Saved entries

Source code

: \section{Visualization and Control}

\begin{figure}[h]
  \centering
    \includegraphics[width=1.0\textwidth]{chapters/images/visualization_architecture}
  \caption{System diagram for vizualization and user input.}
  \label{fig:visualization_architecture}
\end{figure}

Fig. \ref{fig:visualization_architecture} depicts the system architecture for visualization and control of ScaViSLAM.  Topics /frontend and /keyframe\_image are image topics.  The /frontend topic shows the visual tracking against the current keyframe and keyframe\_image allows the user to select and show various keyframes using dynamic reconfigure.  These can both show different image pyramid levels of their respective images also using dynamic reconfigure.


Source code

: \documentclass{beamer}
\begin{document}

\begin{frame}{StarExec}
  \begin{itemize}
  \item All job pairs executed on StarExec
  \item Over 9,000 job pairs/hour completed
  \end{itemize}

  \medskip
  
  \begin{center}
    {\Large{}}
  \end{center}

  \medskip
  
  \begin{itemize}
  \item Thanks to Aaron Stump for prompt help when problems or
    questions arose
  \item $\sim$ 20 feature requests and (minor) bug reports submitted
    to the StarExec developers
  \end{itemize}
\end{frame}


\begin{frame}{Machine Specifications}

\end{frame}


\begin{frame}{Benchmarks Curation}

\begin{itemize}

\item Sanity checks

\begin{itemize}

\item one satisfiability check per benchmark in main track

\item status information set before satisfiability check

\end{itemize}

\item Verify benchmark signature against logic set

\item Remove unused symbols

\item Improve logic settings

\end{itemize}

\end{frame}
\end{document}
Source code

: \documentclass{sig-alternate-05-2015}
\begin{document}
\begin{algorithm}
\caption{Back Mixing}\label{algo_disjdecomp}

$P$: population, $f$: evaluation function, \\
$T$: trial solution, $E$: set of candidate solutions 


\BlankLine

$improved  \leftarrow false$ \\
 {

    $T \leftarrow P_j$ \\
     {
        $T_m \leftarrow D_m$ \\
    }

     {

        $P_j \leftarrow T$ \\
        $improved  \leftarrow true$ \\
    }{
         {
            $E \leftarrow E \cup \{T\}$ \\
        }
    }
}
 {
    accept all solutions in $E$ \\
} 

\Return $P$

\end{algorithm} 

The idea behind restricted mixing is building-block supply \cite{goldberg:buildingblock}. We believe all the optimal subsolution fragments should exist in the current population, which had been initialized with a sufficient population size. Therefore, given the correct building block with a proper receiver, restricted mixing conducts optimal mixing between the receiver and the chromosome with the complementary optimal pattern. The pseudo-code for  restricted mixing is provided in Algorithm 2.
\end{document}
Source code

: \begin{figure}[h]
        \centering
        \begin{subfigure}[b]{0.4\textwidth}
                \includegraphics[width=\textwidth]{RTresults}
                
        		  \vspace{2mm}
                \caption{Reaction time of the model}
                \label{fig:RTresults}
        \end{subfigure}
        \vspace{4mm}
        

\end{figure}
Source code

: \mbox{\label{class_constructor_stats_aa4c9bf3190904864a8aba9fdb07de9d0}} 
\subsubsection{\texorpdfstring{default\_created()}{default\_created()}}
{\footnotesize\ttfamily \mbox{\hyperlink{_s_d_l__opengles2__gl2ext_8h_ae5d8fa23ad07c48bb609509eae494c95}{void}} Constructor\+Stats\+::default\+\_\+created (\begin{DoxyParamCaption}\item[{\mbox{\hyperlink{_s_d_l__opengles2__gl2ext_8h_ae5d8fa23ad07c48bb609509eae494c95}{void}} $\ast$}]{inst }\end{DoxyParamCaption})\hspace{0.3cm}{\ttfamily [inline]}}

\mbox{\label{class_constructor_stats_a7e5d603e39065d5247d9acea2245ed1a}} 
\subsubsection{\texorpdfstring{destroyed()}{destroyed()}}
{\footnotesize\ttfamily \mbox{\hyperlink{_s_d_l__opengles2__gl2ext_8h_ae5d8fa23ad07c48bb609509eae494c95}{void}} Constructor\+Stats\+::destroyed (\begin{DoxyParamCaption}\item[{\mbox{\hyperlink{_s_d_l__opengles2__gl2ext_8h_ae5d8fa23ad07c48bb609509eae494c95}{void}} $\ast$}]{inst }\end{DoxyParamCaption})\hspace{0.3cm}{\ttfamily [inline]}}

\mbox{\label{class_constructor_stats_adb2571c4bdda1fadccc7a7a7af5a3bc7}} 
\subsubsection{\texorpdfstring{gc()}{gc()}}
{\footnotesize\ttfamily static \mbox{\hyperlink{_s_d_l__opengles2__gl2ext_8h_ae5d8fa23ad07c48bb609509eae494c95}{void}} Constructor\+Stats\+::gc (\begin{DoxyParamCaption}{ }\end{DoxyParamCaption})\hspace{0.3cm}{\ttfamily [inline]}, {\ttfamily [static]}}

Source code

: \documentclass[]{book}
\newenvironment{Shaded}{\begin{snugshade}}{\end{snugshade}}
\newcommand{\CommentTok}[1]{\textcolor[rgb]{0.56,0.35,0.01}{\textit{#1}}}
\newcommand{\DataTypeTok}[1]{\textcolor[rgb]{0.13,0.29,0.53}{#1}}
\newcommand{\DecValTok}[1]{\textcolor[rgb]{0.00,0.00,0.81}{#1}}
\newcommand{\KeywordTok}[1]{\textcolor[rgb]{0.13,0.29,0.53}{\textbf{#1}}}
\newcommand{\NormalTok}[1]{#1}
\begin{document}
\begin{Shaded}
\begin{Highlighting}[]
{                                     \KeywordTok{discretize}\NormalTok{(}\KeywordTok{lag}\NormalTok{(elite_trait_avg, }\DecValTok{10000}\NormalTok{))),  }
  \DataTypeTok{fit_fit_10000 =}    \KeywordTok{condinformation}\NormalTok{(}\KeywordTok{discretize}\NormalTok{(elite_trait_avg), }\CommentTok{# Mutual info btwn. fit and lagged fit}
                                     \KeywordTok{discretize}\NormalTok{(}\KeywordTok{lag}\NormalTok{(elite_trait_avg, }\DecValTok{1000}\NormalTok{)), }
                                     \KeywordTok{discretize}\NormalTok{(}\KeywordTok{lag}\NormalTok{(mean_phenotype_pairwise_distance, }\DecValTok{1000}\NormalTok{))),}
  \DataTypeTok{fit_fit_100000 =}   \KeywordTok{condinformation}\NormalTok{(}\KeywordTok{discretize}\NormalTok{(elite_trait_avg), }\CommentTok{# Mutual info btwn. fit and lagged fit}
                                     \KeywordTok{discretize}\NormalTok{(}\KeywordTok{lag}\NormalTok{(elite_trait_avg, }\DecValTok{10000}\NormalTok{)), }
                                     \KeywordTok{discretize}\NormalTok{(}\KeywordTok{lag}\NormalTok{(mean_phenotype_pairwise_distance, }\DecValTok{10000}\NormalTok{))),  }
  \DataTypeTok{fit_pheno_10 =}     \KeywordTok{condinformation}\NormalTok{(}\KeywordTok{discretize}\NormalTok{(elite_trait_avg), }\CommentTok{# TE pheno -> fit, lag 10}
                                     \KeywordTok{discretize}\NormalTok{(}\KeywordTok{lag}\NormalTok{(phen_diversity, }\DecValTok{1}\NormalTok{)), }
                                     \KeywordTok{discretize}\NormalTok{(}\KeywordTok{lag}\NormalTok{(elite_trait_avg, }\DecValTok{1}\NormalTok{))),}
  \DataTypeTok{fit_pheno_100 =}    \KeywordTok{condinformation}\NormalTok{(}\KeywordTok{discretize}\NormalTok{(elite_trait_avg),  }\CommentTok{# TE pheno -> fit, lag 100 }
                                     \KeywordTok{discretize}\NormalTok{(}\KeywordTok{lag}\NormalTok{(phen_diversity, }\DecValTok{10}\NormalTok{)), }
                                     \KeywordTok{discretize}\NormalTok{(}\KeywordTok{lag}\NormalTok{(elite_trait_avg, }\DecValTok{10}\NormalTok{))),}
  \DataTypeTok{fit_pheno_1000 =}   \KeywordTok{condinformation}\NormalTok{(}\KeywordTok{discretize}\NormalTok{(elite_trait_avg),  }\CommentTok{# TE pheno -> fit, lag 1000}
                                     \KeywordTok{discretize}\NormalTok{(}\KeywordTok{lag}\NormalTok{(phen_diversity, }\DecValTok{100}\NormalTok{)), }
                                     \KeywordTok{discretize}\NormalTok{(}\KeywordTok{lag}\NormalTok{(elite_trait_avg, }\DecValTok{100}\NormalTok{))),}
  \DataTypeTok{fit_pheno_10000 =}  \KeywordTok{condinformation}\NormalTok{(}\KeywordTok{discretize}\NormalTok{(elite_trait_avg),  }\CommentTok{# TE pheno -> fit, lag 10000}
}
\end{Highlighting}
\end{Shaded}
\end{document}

→ **Goal of the exercise**: Tally up the lines in the records that contain the word "documentclass" and give only the total.

→ **Expected answer**: 3